Brisbane Local Food

Growing local

Of late I've been investing energy 'renovating' the school garden while 'maintaining' my own. That doesn't mean I've been neglecting my own patch.

Indeed the effort has served to offer me a comparison.

When I look at my own outback it keeps changing each year, each season, each month.If I didn't keep an inventory and map in my head I'd lose my gardening way.

Mine is a very (very!) mixed planted garden. Different vegetables and herbs are cheek to jowl  -- assuming plants had faces.Now that I've installed a spear pump and sprinklers anything now is possible.

I have water like nothing before.

At the moment the Vetiver clumps are taking off so I have this intense sense of expectancy that the next change is sure to be awesome.

If I keep the mulching up this is a very easy garden to manage. Little weeding and happy plants -- if they get plenty of water.

And no pests.

I get Cucurbita fungi but that's a given. I can rule that what the pundits say about multi cropping is true: the bugs don't know what's what when you confuse them with miscellany.
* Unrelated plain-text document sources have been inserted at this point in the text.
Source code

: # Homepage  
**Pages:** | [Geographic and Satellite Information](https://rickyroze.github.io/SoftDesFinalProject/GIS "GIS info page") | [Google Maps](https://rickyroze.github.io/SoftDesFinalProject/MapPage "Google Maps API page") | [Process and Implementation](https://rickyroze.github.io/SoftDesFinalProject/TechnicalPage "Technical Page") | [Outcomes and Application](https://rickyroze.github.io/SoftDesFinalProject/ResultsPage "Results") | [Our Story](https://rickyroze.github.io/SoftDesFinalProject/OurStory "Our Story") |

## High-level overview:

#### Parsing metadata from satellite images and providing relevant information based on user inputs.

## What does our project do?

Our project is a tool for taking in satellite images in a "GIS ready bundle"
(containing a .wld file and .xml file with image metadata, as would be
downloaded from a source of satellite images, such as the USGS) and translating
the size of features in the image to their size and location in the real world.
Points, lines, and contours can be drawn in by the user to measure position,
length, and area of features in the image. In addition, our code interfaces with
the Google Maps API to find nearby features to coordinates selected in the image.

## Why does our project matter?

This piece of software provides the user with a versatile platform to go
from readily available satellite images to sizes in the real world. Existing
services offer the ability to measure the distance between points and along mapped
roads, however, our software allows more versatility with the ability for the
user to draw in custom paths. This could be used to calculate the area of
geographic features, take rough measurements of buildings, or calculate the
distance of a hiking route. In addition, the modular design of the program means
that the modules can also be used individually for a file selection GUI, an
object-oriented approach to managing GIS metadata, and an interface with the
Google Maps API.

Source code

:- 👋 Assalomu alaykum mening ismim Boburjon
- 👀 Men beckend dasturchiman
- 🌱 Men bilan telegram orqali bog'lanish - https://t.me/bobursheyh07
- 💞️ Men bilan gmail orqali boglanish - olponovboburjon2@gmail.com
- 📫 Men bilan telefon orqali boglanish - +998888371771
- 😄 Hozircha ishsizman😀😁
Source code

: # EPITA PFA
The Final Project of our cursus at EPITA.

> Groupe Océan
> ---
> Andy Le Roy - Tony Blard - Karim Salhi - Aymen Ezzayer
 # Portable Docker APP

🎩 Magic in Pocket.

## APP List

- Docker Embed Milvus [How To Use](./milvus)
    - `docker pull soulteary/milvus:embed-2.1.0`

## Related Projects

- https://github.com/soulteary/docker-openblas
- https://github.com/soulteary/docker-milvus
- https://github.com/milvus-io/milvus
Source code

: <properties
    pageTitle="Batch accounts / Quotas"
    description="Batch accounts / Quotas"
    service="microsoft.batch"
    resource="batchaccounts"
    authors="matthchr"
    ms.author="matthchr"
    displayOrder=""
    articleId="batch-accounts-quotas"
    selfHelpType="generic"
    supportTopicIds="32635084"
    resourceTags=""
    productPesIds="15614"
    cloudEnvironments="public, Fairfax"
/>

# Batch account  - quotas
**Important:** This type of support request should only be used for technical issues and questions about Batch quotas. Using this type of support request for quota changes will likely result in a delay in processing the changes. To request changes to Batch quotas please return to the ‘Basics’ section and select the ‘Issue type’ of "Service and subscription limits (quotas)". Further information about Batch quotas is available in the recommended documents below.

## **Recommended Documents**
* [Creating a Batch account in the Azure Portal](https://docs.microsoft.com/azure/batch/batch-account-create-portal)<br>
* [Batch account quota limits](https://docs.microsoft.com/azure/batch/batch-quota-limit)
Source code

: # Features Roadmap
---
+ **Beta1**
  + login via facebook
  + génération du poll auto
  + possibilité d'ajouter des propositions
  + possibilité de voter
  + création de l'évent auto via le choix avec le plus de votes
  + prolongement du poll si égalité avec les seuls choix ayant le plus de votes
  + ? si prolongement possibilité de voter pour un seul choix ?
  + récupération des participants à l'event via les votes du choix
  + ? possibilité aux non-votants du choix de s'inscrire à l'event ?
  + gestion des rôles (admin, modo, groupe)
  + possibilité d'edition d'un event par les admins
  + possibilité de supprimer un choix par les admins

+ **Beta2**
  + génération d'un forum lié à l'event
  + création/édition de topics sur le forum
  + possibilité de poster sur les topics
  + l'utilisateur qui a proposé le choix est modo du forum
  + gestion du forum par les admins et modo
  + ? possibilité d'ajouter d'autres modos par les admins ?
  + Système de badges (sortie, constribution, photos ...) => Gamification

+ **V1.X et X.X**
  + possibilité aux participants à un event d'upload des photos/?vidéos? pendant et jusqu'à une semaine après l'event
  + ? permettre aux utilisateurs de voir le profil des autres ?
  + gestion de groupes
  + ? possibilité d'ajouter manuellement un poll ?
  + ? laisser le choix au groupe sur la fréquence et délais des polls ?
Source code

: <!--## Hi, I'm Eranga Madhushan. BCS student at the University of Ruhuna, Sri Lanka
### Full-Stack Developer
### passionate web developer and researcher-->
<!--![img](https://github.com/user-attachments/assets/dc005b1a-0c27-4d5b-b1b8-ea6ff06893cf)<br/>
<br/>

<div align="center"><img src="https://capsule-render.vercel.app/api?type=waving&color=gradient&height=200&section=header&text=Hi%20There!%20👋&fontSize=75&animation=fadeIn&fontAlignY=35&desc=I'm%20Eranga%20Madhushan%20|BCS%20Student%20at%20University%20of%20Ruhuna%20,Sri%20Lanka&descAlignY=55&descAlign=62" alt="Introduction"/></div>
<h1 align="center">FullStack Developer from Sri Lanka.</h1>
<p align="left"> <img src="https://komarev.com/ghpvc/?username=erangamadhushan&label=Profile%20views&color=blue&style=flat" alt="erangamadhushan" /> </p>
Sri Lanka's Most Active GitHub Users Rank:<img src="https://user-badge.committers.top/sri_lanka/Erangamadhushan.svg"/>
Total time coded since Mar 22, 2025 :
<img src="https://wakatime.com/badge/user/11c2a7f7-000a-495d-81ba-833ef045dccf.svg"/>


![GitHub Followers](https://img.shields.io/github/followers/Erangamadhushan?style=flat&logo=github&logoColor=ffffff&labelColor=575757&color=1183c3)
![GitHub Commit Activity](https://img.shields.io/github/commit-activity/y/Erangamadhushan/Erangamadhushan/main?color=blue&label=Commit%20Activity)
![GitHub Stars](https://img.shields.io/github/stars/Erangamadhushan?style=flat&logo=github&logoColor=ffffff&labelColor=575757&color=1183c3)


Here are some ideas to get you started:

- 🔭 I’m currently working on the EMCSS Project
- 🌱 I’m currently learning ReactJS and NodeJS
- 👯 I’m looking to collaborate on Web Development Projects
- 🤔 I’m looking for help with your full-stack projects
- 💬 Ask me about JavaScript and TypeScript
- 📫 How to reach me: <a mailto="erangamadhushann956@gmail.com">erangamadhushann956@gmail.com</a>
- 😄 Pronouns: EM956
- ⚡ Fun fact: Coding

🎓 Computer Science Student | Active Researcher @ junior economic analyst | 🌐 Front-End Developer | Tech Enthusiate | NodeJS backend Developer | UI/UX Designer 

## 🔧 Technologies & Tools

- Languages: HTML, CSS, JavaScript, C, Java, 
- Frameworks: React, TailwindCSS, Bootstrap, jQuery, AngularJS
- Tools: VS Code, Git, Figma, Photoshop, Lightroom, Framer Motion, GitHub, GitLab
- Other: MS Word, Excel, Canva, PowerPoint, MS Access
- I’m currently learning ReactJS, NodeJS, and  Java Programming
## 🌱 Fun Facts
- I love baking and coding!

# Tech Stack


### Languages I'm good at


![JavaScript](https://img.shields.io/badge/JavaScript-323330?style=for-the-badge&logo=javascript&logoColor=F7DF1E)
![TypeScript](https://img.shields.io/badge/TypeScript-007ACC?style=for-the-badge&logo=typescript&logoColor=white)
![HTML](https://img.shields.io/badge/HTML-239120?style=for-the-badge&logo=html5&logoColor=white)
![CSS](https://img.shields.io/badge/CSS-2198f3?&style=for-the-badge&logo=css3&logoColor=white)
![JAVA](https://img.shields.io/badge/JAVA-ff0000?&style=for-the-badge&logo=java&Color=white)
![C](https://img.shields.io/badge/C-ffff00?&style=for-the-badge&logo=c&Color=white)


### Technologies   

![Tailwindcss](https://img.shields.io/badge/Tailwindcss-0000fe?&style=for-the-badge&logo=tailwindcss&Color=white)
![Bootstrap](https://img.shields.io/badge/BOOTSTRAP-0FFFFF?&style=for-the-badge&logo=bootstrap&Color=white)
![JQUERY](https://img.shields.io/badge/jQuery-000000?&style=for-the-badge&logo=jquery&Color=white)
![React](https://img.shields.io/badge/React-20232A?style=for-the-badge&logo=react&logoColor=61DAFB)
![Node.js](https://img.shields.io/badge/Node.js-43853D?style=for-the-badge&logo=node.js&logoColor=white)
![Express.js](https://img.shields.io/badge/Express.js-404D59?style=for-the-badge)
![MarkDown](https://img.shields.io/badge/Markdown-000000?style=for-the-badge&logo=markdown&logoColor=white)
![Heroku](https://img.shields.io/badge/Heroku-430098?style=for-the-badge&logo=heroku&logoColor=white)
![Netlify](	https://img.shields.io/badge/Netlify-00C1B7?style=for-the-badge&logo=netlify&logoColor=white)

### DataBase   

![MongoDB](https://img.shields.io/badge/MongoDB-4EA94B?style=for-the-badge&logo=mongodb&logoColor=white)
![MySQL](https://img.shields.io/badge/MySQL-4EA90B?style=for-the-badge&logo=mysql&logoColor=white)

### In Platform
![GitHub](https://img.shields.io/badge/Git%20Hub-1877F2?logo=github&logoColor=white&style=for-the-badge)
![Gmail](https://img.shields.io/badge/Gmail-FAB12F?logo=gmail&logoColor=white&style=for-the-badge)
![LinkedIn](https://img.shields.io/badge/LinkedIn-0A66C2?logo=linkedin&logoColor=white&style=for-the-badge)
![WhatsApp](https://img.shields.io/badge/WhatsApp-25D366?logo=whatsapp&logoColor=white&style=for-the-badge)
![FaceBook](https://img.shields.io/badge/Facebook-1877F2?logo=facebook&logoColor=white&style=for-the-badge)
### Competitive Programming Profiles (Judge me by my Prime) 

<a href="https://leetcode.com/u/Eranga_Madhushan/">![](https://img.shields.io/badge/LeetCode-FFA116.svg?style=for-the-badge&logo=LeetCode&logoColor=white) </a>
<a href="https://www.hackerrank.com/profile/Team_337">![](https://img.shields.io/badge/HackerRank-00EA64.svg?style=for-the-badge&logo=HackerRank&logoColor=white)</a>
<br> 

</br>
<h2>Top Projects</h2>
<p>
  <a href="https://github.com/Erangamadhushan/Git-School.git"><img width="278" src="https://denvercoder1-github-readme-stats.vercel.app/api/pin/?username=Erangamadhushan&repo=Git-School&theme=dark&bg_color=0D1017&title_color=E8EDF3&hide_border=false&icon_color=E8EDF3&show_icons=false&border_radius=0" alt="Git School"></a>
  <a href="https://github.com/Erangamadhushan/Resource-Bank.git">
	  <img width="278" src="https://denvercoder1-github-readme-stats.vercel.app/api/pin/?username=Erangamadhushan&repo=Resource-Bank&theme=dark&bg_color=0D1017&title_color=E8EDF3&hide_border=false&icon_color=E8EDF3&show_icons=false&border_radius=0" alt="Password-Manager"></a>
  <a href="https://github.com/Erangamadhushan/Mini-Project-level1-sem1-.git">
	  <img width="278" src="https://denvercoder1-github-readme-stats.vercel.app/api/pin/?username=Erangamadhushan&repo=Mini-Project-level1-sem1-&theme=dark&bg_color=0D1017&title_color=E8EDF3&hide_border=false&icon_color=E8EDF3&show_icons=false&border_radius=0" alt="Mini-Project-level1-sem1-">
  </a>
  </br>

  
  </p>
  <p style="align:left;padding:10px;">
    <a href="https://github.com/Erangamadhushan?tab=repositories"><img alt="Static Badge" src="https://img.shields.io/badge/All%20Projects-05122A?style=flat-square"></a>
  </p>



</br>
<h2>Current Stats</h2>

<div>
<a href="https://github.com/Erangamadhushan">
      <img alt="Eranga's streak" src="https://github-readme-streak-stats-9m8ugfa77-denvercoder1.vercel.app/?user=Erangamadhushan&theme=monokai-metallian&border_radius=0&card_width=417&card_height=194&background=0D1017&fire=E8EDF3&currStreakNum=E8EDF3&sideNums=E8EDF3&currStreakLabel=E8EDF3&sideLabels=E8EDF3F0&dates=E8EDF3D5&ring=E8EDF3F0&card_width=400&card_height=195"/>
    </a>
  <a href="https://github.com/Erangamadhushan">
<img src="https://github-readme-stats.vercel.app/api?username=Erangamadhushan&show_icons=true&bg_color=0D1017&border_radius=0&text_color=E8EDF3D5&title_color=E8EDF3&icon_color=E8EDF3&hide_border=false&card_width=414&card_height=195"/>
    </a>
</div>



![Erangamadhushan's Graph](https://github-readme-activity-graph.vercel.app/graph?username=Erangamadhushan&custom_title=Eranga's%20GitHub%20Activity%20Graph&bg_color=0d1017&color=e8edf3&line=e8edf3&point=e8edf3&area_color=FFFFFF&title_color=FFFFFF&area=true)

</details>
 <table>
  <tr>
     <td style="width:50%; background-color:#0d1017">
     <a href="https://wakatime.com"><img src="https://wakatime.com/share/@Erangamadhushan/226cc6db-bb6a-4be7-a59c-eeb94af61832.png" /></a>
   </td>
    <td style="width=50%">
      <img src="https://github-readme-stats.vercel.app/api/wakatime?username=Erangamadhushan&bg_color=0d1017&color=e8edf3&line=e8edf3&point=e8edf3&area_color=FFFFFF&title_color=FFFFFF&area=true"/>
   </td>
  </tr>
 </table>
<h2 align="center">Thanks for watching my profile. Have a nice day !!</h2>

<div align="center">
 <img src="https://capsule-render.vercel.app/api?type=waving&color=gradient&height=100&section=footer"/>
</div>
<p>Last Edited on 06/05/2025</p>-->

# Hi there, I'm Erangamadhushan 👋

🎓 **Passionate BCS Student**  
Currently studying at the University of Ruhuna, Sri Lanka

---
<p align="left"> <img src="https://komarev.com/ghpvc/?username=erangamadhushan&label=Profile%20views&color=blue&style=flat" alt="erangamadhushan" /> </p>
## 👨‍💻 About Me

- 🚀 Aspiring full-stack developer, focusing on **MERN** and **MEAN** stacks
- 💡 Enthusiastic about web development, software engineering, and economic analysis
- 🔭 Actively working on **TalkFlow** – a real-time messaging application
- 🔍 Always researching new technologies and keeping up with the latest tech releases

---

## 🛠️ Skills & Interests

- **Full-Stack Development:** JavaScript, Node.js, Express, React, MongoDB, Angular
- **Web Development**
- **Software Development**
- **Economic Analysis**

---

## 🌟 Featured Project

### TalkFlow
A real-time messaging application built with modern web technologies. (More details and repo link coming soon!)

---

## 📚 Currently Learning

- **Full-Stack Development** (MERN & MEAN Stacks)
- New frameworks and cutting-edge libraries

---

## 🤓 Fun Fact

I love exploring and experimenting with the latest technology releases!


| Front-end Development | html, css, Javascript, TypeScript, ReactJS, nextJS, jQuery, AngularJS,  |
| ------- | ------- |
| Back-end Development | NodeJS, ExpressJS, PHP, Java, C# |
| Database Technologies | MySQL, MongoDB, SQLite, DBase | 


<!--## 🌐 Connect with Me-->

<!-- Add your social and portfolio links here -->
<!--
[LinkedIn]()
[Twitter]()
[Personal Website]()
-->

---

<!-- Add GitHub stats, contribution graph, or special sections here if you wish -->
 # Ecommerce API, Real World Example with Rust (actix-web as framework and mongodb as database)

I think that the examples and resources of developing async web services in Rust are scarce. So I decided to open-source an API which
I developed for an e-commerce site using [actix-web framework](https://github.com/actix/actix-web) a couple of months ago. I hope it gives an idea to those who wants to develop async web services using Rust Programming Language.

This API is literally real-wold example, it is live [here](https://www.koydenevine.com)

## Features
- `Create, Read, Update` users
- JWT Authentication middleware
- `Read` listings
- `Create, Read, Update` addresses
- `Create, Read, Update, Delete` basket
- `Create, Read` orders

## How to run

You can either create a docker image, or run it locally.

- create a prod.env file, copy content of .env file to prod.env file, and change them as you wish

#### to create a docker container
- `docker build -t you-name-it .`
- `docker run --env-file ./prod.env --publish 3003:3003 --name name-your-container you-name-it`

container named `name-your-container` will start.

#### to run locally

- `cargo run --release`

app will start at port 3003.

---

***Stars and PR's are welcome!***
To give you an idea of the mix I thought I'd offer a list of what's growing:

  • Cucurbita: zucchini, cucumber, chocko, pumpkin, various gourds (snake, cucuzza/calabash, Tromboncino / zucchetta).
  • Below ground: yam bean, purple yam, taro, turmeric, potato, sweet potato, cassava, burdock, arrowroot.
  • Herbs: celery leaf, mint, thyme, marjoram, parsley,
  • Greens: longevity spinach, katuk, lettuce, chicory, endive, Okinawan spinach,radicchio,wild rocket, silver beet, piper leaf,kangkong, warrigal greens,dandelion, cabbage(2 left), Ethiopian cabbage, Aztec Spinach (Huauzontle)
  • Grains: corn.
  • Allium: spring onions, garlic chives.
  • Fruiting plants:tomato, tomatillo, pawpaw, mulberry, pomegranate, fig,Jabuticaba, passion fruit, globe artichoke, sweet peppers, chili peppers, lemon, lime,Feijoa, youngberry.
  • Legumes: pigeon pea, various pole beans, snake beans, Madagascar bean, winged bean.
  • Succulents: Nopales (cactus pads),rock samphire,dragon fruit.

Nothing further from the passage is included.